IAS 36 (Amendment) 'Impairment of Assets' is part of the 2008 improvement project.  It provides that where fair value less costs to sell is calculated on the basis of discounted cash flows, disclosures equivalent to those for value-in-use calculation should be made.







IAS 40 (Amendment) 'Investment Property' is part of the 2008 improvement project.  It requires that property that is being constructed or developed for future use as investment property should be classified as investment property.  It also requires that such property to be carried at fair value at the earlier of when the fair value first becomes reliably measurable and the date of completion of the property with any gain or loss recognised in profit and loss.  This is a change in accounting policy as previously such property was carried at cost until the construction was completed.







IFRIC 13 'Customer Loyalty Programmes' addresses the accounting by entities that grant loyalty award credits to customers who buy goods or services.  It requires the allocation of consideration receivable from the customer between the separately identifiable components of the sale transaction using fair values.  There is no significant impact on the results of the Group on adoption of this interpretation.
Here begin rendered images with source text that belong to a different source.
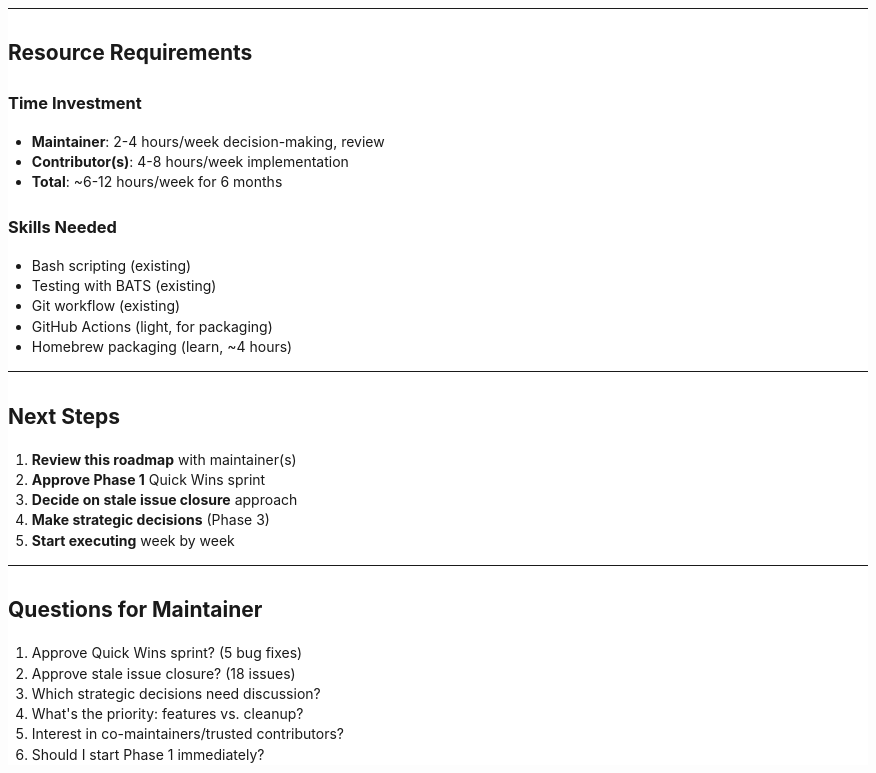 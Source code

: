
```
```

---

## Resource Requirements

### Time Investment
- **Maintainer**: 2-4 hours/week decision-making, review
- **Contributor(s)**: 4-8 hours/week implementation
- **Total**: ~6-12 hours/week for 6 months

### Skills Needed
- Bash scripting (existing)
- Testing with BATS (existing)
- Git workflow (existing)
- GitHub Actions (light, for packaging)
- Homebrew packaging (learn, ~4 hours)

---

## Next Steps

1. **Review this roadmap** with maintainer(s)
2. **Approve Phase 1** Quick Wins sprint
3. **Decide on stale issue closure** approach
4. **Make strategic decisions** (Phase 3)
5. **Start executing** week by week

---

## Questions for Maintainer

1. Approve Quick Wins sprint? (5 bug fixes)
2. Approve stale issue closure? (18 issues)
3. Which strategic decisions need discussion?
4. What's the priority: features vs. cleanup?
5. Interest in co-maintainers/trusted contributors?
6. Should I start Phase 1 immediately?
The adoption of IAS 23 (revised 2007) 'Borrowing Costs', Amendment to IFRS 2 'Vesting Conditions and Cancellations', amendments to other IFRSs included in the 2008 improvement project, IFRIC 15 'Agreements for the Construction of Real Estate' and IFRIC 16 'Hedges of a Net Investment in a Foreign Operation' does not have a material impact on the Group's accounting policies.







The Group also early adopted the following standard and amendment to an existing standard which are relevant to its operations:







IFRS 3 (revised 2008)

Business Combinations



IAS 27 (amended 2008)

Consolidated and Separate Financial Statements







IFRS 3 (revised 2008) 'Business Combinations' and the related amendment to IAS 27 'Consolidated and Separate Financial Statements' (both effective prospectively from 1st July 2009) provide guidance for applying the acquisition method for business combinations.  The major changes from the existing standards include: the immediate expensing of all acquisition-related costs, the inclusion in the cost of acquisition of the fair value at acquisition date of any contingent purchase consideration, the remeasurement of previously held equity interest in the acquiree at fair value in a business combination achieved in stages, and accounting for changes in a parent's ownership interest in a subsidiary that do not result in the loss of control as equity transactions.  The early adoption of IFRS 3 (revised 2008) and the related amendment to IAS 27 has resulted in changes in the accounting policies for goodwill and change in attributable interests in subsidiaries.  Until 31st December 2008, acquisition-related costs were included in the cost of a business combination; contingent purchase consideration was recognised in goodwill as incurred; the cost of each exchange transaction in a business combination achieved in stages was compared with the fair values of the acquiree's identifiable net assets to determine the amount of goodwill associated with that transaction; the difference between the cost of acquisition and the carrying amount of the proportion of minority interest acquired in respect of an increase in attributable interest in a subsidiary was recognised as goodwill or credited to profit and loss as discount on acquisition, where appropriate; and the difference between the proceeds and the carrying amount of the proportion sold in respect of a decrease in attributable interest in a subsidiary was recognised as profit or loss on disposal.  The Group continues to measure minority interest in an acquiree in a business combination at the minority interest's proportionate share of the acquiree's identifiable net assets.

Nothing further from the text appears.